Task requirements: For the entries below, print exactly the lines between the line holding "[commonmark]: https://commonmark.org" and the line holding "[sanitize]: https://github.com/syntax-tree/hast-util-sanitize", inclusive, and nothing else.

(Beginning of Data extract)

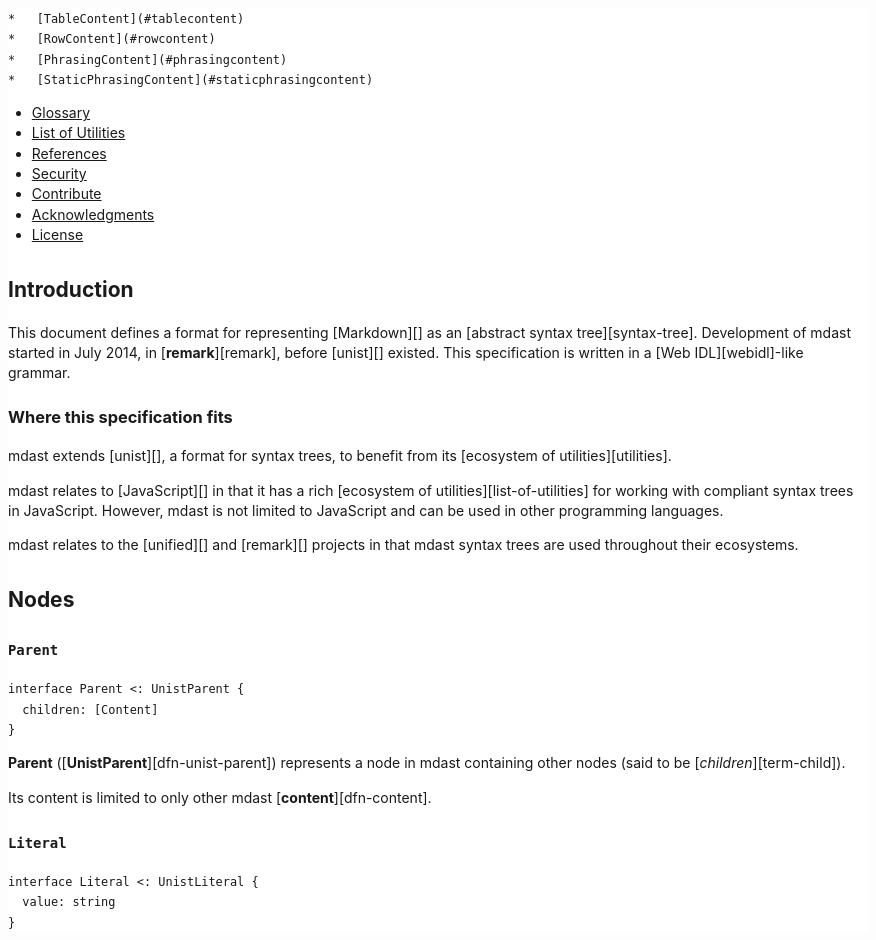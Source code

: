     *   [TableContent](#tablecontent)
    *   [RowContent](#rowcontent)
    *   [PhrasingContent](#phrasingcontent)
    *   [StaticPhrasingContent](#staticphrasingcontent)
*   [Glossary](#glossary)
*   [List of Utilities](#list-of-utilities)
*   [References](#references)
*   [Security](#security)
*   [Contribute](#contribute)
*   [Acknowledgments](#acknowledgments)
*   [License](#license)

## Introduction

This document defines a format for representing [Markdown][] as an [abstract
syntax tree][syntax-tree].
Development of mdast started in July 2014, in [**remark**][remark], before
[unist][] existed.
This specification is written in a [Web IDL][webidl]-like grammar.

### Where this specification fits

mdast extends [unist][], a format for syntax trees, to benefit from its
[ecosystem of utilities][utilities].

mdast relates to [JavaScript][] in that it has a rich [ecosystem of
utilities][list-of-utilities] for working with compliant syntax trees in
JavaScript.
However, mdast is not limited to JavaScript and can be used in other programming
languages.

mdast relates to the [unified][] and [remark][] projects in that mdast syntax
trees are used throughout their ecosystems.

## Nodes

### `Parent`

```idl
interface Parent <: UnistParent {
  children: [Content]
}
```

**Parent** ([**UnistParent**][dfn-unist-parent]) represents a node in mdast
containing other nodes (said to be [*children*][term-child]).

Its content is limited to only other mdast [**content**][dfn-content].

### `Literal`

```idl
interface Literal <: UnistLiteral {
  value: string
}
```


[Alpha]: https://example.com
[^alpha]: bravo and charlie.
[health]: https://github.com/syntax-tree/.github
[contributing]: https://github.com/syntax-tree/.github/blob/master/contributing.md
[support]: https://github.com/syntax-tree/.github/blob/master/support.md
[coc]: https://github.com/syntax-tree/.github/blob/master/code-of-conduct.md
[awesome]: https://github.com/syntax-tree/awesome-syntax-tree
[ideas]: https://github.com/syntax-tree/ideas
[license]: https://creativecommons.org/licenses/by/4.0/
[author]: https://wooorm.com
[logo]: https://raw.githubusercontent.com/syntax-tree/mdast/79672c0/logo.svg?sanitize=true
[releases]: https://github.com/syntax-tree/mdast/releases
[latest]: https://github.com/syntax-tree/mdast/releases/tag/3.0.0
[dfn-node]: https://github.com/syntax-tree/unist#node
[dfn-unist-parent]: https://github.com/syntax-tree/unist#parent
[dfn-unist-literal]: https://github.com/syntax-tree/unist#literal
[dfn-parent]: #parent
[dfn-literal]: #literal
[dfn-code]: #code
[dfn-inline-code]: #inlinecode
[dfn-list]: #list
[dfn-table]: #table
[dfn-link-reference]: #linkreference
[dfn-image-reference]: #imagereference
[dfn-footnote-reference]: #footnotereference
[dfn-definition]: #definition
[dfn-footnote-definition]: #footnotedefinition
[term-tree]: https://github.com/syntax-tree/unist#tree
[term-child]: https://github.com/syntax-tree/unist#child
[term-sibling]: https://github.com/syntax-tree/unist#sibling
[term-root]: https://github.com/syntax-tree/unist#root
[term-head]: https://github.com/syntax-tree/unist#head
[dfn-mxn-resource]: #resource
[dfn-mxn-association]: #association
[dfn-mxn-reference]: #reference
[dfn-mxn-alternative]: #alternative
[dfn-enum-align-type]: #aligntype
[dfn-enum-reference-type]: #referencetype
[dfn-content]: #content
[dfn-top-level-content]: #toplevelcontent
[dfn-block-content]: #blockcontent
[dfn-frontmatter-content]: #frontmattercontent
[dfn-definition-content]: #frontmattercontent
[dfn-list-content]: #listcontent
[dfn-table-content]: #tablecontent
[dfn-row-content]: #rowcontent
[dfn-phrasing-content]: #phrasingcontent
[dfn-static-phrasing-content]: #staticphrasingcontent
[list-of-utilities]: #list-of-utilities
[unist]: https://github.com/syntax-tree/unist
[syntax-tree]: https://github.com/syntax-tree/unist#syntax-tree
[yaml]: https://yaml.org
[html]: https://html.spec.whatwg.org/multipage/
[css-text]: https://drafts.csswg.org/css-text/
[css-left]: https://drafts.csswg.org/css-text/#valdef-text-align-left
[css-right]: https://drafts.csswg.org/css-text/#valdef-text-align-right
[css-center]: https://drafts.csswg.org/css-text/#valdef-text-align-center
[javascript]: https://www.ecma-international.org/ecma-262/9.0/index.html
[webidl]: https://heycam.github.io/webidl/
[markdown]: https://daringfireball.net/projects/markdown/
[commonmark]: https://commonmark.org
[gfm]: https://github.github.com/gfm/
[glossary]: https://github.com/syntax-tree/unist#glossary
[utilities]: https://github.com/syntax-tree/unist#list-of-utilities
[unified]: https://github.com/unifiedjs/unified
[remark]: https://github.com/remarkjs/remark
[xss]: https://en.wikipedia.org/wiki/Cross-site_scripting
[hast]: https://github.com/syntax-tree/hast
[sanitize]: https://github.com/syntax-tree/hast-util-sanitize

(End of Data extract)
(Beginning of Data extract)

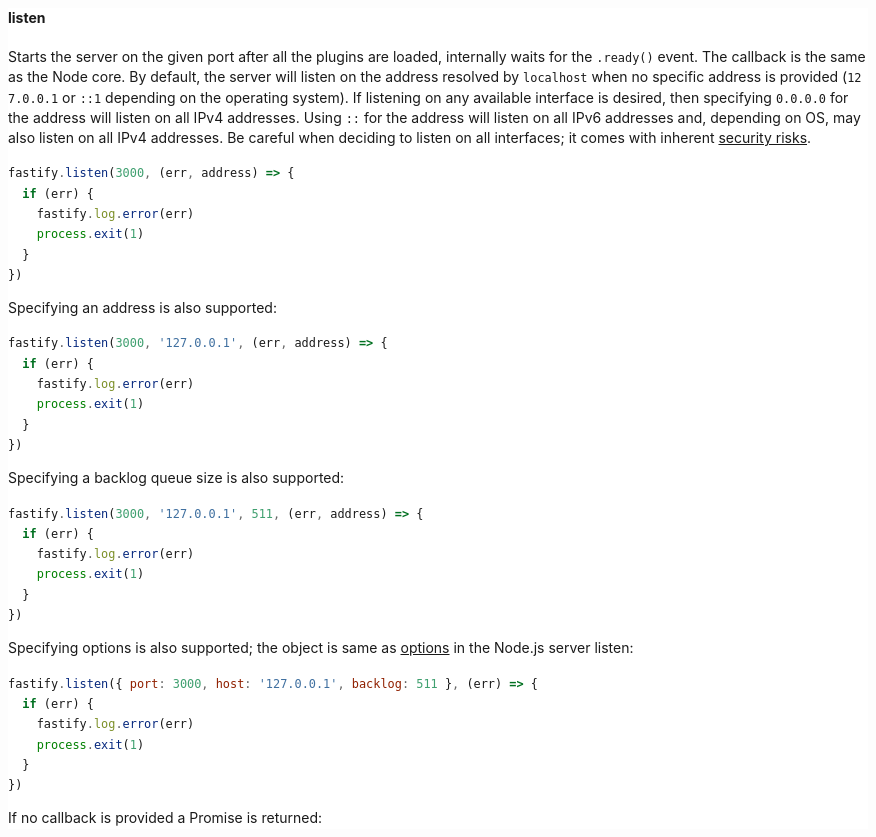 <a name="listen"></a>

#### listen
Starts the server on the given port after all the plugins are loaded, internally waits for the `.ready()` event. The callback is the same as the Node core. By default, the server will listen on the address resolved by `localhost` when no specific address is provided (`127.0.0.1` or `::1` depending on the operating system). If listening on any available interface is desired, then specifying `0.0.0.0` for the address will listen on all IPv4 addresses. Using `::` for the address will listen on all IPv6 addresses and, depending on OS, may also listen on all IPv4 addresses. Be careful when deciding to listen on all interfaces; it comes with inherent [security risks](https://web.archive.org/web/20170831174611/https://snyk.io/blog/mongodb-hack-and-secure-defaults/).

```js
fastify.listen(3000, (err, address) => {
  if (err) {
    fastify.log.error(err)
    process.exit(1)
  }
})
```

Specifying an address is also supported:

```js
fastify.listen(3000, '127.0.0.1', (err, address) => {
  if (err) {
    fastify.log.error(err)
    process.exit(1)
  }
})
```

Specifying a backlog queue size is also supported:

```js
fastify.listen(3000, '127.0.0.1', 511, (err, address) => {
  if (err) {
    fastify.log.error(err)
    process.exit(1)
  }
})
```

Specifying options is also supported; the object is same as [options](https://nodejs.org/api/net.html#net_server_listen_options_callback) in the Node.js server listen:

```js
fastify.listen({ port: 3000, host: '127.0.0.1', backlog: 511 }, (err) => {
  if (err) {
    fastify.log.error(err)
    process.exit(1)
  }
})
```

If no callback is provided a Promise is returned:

(End of Data extract)

Solution for this task:
[commonmark]: https://commonmark.org
[gfm]: https://github.github.com/gfm/
[glossary]: https://github.com/syntax-tree/unist#glossary
[utilities]: https://github.com/syntax-tree/unist#list-of-utilities
[unified]: https://github.com/unifiedjs/unified
[remark]: https://github.com/remarkjs/remark
[xss]: https://en.wikipedia.org/wiki/Cross-site_scripting
[hast]: https://github.com/syntax-tree/hast
[sanitize]: https://github.com/syntax-tree/hast-util-sanitize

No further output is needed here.